BBC News Features CURE Uganda’s Shuntless Solution for Hydrocephalus
Thirteen years ago in Kenya, a two-week-old baby named Milan was diagnosed with acquired hydrocephalus, a life-threatening condition in which fluid builds up inside the child’s brain at the time of birth or shortly after.
With no time to waste, Henry and Carol bundled up their baby and travelled from Kenya to CURE Children’s Hospital of Uganda (CURE Uganda), which came highly recommended for its surgical excellence and compassionate care.
“We knew that we wanted to do whatever we could to give hope to our child,” says Henry, Milan’s father.
Fast forward to 2022: Milan is a smart, healthy, creative young teen boy who loves playing chess, enjoys riding his bike around the neighbourhood, and, as his mother happily shares, “is doing very well … his milestones have all been fine.”
BBC News visited CURE Uganda in May to document Milan’s incredible healing and to raise awareness of endoscopic third ventriculostomy (ETV), an alternative treatment that CURE neurosurgeon Dr. Emmanuel Wegoye chose for Milan back in 2009.
“What’s unique about this treatment is that it provides a shuntless solution for hydrocephalus,” says Dr. Wegoye. “The children do not have any foreign hardware in their bodies.”
The standard treatment for hydrocephalus involves the surgical implantation of a hollow tube in the brain to help drain off excess fluid. This device is called a shunt, which can require periodic replacement. In contrast, the ETV option is a one-time procedure “with fewer long-term complications compared to patients with shunts,” says Dr. Wegoye.
Since 2001, CURE Uganda has performed more than 16,000 surgeries for patients with hydrocephalus across Africa and has trained 65 neurosurgeons from around the world on the ETV procedure. During the 2022 fiscal year, CURE Uganda performed 1,700 neurosurgeries, 500 of which involved the ETV procedure.
Early treatment and support
Dr.

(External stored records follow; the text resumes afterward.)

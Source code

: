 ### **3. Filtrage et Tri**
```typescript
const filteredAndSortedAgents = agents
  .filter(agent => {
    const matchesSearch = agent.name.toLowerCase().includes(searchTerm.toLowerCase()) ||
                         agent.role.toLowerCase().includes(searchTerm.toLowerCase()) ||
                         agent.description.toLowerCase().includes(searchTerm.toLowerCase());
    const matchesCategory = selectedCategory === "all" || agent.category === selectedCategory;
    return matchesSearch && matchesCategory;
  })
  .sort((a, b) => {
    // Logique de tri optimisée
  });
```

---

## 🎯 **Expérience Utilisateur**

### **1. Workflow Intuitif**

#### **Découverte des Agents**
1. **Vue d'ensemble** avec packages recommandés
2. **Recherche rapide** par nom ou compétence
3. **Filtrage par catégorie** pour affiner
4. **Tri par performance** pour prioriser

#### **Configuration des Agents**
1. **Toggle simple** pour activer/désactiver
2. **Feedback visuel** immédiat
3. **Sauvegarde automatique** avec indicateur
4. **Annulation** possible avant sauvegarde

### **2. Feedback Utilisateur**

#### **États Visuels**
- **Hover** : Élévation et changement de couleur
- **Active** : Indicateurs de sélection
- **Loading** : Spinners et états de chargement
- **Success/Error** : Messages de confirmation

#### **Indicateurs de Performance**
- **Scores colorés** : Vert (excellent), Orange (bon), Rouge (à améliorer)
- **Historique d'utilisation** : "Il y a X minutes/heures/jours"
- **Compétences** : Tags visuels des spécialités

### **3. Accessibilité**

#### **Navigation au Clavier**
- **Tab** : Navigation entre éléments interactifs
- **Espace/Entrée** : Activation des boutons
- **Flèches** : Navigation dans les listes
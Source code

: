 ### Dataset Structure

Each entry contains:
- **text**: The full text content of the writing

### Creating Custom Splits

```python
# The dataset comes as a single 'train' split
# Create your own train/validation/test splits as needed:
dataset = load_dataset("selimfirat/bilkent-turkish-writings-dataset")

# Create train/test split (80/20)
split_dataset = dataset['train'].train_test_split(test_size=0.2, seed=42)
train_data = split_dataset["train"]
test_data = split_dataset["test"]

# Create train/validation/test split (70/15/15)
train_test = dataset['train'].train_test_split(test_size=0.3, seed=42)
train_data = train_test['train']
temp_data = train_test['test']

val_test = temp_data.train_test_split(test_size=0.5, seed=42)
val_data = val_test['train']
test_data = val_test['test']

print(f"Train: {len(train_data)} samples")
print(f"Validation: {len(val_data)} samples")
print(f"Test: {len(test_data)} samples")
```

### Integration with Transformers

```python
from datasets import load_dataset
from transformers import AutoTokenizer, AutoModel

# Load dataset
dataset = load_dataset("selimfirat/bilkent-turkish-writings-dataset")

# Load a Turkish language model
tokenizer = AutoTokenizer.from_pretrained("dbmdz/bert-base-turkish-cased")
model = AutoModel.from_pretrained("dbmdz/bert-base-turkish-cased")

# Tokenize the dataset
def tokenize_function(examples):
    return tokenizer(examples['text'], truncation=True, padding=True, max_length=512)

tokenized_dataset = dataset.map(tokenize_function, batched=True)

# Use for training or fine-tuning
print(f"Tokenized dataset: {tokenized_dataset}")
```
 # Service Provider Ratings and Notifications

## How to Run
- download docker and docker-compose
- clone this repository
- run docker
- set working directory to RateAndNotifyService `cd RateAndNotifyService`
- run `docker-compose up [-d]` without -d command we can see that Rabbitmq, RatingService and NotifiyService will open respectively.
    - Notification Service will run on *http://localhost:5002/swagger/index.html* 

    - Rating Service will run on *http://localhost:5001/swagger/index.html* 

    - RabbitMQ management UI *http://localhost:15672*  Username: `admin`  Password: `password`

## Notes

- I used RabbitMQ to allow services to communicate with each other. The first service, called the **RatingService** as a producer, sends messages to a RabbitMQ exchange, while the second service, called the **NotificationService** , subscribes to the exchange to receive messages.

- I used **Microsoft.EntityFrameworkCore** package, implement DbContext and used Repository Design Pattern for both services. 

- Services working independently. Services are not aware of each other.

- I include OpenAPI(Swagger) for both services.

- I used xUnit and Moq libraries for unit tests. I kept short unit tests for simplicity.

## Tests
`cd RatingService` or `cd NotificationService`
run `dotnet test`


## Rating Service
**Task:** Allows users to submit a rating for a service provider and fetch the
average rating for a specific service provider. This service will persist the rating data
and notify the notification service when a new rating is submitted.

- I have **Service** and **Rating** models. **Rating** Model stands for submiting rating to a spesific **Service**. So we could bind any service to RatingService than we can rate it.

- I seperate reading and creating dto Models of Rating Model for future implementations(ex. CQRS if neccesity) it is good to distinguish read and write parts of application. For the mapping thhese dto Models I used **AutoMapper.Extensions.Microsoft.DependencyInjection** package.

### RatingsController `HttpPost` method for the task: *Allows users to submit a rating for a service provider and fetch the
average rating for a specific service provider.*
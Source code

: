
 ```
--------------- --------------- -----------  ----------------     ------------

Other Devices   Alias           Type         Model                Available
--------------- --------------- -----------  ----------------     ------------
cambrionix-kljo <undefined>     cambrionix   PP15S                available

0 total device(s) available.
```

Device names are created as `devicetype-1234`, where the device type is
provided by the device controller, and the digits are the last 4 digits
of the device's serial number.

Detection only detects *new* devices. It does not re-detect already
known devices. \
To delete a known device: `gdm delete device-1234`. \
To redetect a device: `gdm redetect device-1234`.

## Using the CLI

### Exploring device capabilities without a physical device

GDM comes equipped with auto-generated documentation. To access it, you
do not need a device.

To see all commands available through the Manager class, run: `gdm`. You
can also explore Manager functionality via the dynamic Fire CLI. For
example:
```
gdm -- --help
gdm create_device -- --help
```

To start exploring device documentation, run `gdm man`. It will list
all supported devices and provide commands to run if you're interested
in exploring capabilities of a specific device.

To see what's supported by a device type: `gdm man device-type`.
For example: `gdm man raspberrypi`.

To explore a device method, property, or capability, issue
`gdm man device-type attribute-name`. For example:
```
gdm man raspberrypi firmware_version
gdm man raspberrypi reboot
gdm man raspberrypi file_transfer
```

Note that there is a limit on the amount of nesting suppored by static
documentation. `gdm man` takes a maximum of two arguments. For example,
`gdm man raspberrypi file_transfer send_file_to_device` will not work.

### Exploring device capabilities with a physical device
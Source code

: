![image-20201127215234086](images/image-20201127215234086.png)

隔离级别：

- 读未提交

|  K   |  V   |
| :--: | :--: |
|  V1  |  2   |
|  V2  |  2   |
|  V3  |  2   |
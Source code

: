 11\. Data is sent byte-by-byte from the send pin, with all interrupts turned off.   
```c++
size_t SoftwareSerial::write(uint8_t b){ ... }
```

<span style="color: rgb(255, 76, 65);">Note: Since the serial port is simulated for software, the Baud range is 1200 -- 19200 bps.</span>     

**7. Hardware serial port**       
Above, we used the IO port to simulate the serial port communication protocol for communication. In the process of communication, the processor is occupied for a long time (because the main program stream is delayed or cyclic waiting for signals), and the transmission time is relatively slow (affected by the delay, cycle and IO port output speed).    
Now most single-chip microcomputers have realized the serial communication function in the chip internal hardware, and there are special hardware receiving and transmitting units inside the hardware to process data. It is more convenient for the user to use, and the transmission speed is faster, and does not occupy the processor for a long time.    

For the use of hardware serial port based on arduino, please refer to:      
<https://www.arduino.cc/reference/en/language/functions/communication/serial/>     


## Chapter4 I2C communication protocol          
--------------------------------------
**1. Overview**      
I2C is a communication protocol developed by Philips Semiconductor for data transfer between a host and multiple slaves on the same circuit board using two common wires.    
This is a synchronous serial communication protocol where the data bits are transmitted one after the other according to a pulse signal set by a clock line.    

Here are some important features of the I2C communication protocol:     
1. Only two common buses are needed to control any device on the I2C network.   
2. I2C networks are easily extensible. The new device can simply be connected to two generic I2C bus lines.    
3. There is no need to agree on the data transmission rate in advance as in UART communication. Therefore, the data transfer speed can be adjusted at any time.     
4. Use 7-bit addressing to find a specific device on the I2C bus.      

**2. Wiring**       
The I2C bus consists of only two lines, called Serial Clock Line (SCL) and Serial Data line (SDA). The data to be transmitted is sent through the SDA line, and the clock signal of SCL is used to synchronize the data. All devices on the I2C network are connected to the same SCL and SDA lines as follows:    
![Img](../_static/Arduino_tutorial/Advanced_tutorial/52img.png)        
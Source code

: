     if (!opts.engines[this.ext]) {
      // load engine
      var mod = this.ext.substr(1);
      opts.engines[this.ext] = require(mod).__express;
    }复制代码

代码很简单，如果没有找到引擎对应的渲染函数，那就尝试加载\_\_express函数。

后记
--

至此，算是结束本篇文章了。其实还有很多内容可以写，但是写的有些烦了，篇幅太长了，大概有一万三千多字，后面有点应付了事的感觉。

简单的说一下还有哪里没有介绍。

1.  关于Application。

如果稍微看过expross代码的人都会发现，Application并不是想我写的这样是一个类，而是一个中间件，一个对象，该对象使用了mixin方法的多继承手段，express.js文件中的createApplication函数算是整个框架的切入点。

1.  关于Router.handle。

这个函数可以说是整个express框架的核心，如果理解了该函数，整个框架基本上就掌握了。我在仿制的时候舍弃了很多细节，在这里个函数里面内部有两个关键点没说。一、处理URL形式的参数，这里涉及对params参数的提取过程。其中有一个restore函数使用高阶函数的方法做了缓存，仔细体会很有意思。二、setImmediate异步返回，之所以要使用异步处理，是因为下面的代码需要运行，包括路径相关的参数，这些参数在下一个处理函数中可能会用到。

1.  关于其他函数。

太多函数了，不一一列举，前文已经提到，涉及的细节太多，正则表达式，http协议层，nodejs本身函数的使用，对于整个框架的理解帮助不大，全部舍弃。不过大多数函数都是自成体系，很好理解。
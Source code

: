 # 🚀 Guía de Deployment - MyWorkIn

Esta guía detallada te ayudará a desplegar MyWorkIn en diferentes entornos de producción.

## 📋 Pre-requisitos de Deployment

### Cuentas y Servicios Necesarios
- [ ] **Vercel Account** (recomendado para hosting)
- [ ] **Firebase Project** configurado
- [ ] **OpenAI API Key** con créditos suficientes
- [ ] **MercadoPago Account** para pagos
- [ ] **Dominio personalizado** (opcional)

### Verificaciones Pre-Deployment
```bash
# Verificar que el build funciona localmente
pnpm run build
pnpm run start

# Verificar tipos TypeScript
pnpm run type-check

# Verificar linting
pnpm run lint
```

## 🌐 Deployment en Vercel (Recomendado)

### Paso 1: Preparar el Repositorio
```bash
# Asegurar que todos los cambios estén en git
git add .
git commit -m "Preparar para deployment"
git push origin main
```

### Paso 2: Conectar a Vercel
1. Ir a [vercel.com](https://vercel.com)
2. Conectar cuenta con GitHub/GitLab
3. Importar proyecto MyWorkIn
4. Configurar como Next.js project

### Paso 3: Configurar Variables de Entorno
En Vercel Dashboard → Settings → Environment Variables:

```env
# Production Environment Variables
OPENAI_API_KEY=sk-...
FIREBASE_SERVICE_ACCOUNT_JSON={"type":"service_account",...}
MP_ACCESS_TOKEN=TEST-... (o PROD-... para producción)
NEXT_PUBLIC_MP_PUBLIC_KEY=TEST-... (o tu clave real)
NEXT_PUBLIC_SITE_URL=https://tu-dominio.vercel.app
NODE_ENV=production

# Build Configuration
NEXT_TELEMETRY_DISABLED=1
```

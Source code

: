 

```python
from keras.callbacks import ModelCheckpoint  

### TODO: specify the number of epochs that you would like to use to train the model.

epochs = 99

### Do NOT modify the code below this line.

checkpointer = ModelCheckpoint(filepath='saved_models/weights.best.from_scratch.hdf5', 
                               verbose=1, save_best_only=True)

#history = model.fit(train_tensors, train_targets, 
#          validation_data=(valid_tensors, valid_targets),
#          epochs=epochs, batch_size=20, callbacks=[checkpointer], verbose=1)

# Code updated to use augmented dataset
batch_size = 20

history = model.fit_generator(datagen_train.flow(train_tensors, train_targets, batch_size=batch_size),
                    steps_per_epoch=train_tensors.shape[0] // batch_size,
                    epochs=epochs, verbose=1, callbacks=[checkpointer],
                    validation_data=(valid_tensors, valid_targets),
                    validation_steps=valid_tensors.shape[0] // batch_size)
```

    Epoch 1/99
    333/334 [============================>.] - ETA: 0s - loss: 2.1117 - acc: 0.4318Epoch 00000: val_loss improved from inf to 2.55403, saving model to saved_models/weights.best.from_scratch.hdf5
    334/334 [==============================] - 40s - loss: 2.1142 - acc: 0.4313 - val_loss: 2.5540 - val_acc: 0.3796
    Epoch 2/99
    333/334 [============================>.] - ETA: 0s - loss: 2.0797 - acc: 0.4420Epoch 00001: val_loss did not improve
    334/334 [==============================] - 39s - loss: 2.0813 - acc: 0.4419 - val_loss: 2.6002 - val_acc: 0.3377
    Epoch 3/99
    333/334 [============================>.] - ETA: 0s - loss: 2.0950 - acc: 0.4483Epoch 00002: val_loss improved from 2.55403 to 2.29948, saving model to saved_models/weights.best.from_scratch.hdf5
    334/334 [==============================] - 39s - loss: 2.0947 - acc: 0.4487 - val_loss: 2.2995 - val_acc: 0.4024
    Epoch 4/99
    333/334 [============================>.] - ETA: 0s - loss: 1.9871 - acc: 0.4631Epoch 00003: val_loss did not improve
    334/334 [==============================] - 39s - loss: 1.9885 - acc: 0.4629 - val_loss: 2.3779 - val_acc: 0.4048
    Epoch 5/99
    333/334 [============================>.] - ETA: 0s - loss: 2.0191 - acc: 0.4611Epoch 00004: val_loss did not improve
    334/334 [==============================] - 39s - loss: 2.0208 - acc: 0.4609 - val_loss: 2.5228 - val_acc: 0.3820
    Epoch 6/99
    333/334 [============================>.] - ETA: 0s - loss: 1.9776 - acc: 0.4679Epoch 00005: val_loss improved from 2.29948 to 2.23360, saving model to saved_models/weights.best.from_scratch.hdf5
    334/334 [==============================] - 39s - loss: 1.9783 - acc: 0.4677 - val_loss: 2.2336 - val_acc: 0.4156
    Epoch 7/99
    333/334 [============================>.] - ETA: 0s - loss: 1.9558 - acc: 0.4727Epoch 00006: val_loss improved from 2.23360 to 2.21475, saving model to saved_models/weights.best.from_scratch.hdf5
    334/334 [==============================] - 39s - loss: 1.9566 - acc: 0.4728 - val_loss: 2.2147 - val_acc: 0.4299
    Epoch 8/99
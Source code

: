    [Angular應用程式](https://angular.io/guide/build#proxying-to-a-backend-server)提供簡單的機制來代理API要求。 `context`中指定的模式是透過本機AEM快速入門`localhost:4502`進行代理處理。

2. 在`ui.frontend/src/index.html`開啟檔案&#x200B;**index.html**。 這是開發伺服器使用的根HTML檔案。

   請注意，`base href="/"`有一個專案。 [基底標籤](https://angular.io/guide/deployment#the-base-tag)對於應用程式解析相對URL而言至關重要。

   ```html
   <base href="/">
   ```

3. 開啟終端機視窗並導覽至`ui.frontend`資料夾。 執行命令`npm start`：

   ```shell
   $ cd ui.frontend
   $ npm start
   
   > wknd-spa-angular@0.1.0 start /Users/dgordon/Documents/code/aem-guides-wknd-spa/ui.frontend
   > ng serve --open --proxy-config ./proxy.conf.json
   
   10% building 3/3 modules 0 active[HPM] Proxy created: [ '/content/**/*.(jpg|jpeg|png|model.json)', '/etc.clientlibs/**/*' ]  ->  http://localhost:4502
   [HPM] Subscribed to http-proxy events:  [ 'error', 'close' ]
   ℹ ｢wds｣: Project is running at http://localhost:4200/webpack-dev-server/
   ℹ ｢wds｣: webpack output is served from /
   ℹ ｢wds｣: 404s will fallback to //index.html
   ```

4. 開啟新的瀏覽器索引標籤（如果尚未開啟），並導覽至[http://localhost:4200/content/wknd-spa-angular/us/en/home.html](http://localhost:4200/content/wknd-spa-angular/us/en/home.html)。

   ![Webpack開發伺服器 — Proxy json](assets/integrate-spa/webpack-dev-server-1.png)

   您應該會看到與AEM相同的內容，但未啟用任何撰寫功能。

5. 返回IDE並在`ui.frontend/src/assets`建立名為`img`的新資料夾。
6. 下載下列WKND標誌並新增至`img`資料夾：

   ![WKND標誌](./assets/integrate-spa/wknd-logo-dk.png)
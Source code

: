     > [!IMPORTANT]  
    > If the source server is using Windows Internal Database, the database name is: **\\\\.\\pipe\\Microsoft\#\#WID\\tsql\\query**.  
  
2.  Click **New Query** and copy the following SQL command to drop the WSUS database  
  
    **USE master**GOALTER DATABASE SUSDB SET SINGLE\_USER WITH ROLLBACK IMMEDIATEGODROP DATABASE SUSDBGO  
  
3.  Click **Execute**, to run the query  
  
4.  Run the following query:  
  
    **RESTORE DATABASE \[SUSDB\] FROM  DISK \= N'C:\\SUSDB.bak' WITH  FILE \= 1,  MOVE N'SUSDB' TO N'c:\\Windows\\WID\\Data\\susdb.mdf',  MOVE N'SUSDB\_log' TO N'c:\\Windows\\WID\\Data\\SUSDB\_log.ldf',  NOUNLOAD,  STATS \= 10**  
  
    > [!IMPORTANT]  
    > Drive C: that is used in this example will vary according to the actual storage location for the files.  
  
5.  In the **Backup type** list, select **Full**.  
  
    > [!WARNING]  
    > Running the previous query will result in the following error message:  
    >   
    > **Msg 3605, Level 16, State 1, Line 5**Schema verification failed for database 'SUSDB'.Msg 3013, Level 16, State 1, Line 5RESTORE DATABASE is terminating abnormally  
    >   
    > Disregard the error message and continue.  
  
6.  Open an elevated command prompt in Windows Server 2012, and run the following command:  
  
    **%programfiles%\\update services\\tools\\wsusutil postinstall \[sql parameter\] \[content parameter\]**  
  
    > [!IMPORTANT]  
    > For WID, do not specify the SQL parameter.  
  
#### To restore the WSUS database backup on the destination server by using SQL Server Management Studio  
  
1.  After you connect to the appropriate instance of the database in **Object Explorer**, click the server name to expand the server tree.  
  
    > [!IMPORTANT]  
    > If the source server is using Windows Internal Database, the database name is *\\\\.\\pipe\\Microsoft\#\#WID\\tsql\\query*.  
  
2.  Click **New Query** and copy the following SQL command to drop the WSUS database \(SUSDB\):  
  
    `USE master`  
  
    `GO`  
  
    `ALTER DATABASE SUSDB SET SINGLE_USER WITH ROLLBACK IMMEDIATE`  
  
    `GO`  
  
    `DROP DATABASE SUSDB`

Wegoye points out that early intervention is key to a successful hydrocephalus treatment, adding that “late treatment puts the child at a greater risk of not reaching key developmental milestones.” Milan’s two-hour ETV surgery was a success largely because his parents brought him to CURE Uganda very early on in his life.
That kind of love and support makes the difference between helplessness and healing for a child with a disability. Sadly, the same cannot be said about some communities in Uganda.
“Very often, mothers with children suffering from hydrocephalus come to us feeling rejected and alone,” says Dr. Wegoye. “In certain societies, these children are left in dark rooms, left there to die.”
By God’s grace and with the generous support of CURE ministry partners, CURE Uganda — and the rest of CURE hospitals in Africa and the Philippines — shines the light of God’s grace in places darkened by discrimination and stigma. Patients not only receive the best of medical care, but they are also nurtured spiritually, with ministry teams praying for them and their families. And when their time at CURE is over, they return to their communities with renewed hope and faith that they can live out their God-given potential.
Like Milan, many of them grow up healthy, productive, and grateful for the goodness of God.